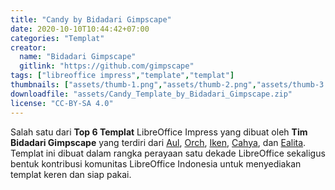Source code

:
 ```yaml
---
title: "Candy by Bidadari Gimpscape"
date: 2020-10-10T10:44:42+07:00
categories: "Templat"
creator: 
  name: "Bidadari Gimpscape"
  gitlink: "https://github.com/gimpscape"
tags: ["libreoffice impress","template","templat"]
thumbnails: ["assets/thumb-1.png","assets/thumb-2.png","assets/thumb-3.png"]
downloadfile: "assets/Candy_Template_by_Bidadari_Gimpscape.zip"
license: "CC-BY-SA 4.0"
---
```

Salah satu dari **Top 6 Templat** LibreOffice Impress yang dibuat oleh **Tim Bidadari Gimpscape** yang terdiri dari [Aul](https://instagram.com/menggelinding), [Orch](https://instagram.com/li_orch), [Iken](https://instagram.com/iken__), [Cahya](https://instagram.com/cahyaning_asih), dan [Ealita](https://instagram.com/ealita.id). Templat ini dibuat dalam rangka perayaan satu dekade LibreOffice sekaligus bentuk kontribusi komunitas LibreOffice Indonesia untuk menyediakan templat keren dan siap pakai.

<!--silakan edit bagian nama, gitlink, thumbnail, link dowload, lisensi jika diperlukan, serta deskripsi-->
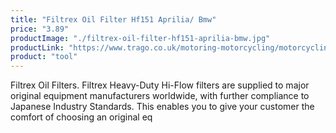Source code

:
 ```yaml
---
title: "Filtrex Oil Filter Hf151 Aprilia/ Bmw"
price: "3.89"
productImage: "./filtrex-oil-filter-hf151-aprilia-bmw.jpg"
productLink: "https://www.trago.co.uk/motoring-motorcycling/motorcycling-accessories/motorcycling-tools/filtrex-oil-filter-hf151-aprilia-bmw.html"
product: "tool"
---
```

Filtrex Oil Filters. Filtrex Heavy-Duty Hi-Flow filters are supplied to major original equipment manufacturers worldwide, with further compliance to Japanese Industry Standards. This enables you to give your customer the comfort of choosing an original eq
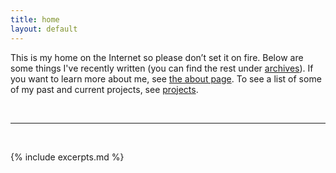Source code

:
 ```yaml
---
title: home
layout: default
---
```


This is my home on the Internet so please don’t set it on fire. Below are some things I've recently written (you can find the rest under [archives](archives)). If you want to learn more about me, see [the about page](about). To see a list of some of my past and current projects, see [projects](projects).


<br />
<hr />
<br />

{% include excerpts.md %}
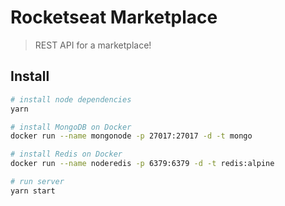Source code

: # Rocketseat Marketplace

> REST API for a marketplace!

## Install

```sh
# install node dependencies
yarn

# install MongoDB on Docker
docker run --name mongonode -p 27017:27017 -d -t mongo

# install Redis on Docker
docker run --name noderedis -p 6379:6379 -d -t redis:alpine

# run server
yarn start
```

+++

__Problem to solve__:
Reproduce every line above containing "assets".

__Answer to this problem__:
thumbnails: ["assets/thumb-1.png","assets/thumb-2.png","assets/thumb-3.png"]
downloadfile: "assets/Candy_Template_by_Bidadari_Gimpscape.zip"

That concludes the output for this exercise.